* **Work instruction**
Return the entries that follow exactly, with no images.

* **Extracted material**
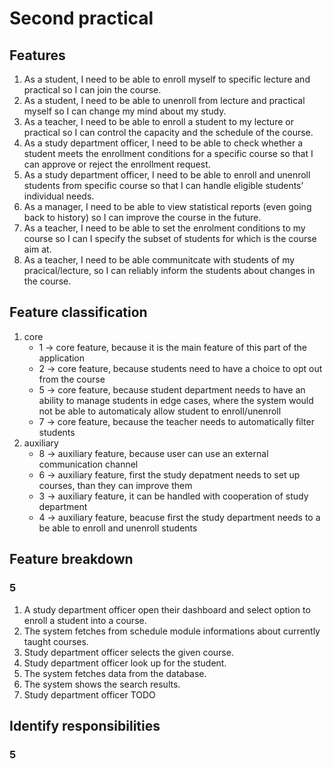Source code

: # Second practical
## Features
1. As a student, I need to be able to enroll myself to specific lecture and practical so I can join the course.
2. As a student, I need to be able to unenroll from lecture and practical myself so I can change my mind about my study.
3. As a teacher, I need to be able to enroll a student to my lecture or practical so I can control the capacity and the schedule of the course.
4. As a study department officer, I need to be able to check whether a student meets the enrollment conditions for a specific course so that I can approve or reject the enrollment request.
5. As a study department officer, I need to be able to enroll and unenroll students from specific course so that I can handle eligible students’ individual needs.
6. As a manager, I need to be able to view statistical reports (even going back to history) so I can improve the course in the future.
7. As a teacher, I need to be able to set the enrolment conditions to my course so I can I specify the subset of students for which is the course aim at.
8. As a teacher, I need to be able communitcate with students of my pracical/lecture, so I can reliably inform the students about changes in the course.

## Feature classification
1. core
    - 1 -> core feature, because it is the main feature of this part of the application
    - 2 -> core feature, because students need to have a choice to opt out from the course 
    - 5 -> core feature, because student department needs to have an ability to manage students in edge cases, where the system would not be able to automaticaly allow student to enroll/unenroll
    - 7 -> core feature, because the teacher needs to automatically filter students
2. auxiliary
    - 8 -> auxiliary feature, because user can use an external communication channel
    - 6 -> auxiliary feature, first the study depatment needs to set up courses, than they can improve them
    - 3 -> auxiliary feature, it can be handled with cooperation of study department
    - 4 -> auxiliary feature, beacuse first the study department needs to a be able to enroll and unenroll students

## Feature breakdown
### 5
1. A study department officer open their dashboard and select option to enroll a student into a course.
2. The system fetches from schedule module informations about currently taught courses.
3. Study department officer selects the given course.
4. Study department officer look up for the student.
5. The system fetches data from the database.
6. The system shows the search results.
7. Study department officer TODO

## Identify responsibilities
### 5
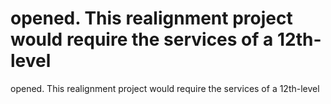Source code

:# opened. This realignment project would require the services of a 12th-level

opened. This realignment project would require the services of a 12th-level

* **Answer to the problem**
Source code

: # Second practical
## Features
1. As a student, I need to be able to enroll myself to specific lecture and practical so I can join the course.
2. As a student, I need to be able to unenroll from lecture and practical myself so I can change my mind about my study.
3. As a teacher, I need to be able to enroll a student to my lecture or practical so I can control the capacity and the schedule of the course.
4. As a study department officer, I need to be able to check whether a student meets the enrollment conditions for a specific course so that I can approve or reject the enrollment request.
5. As a study department officer, I need to be able to enroll and unenroll students from specific course so that I can handle eligible students’ individual needs.
6. As a manager, I need to be able to view statistical reports (even going back to history) so I can improve the course in the future.
7. As a teacher, I need to be able to set the enrolment conditions to my course so I can I specify the subset of students for which is the course aim at.
8. As a teacher, I need to be able communitcate with students of my pracical/lecture, so I can reliably inform the students about changes in the course.

## Feature classification
1. core
    - 1 -> core feature, because it is the main feature of this part of the application
    - 2 -> core feature, because students need to have a choice to opt out from the course 
    - 5 -> core feature, because student department needs to have an ability to manage students in edge cases, where the system would not be able to automaticaly allow student to enroll/unenroll
    - 7 -> core feature, because the teacher needs to automatically filter students
2. auxiliary
    - 8 -> auxiliary feature, because user can use an external communication channel
    - 6 -> auxiliary feature, first the study depatment needs to set up courses, than they can improve them
    - 3 -> auxiliary feature, it can be handled with cooperation of study department
    - 4 -> auxiliary feature, beacuse first the study department needs to a be able to enroll and unenroll students

## Feature breakdown
### 5
1. A study department officer open their dashboard and select option to enroll a student into a course.
2. The system fetches from schedule module informations about currently taught courses.
3. Study department officer selects the given course.
4. Study department officer look up for the student.
5. The system fetches data from the database.
6. The system shows the search results.
7. Study department officer TODO

## Identify responsibilities
### 5
Source code

:# opened. This realignment project would require the services of a 12th-level

opened. This realignment project would require the services of a 12th-level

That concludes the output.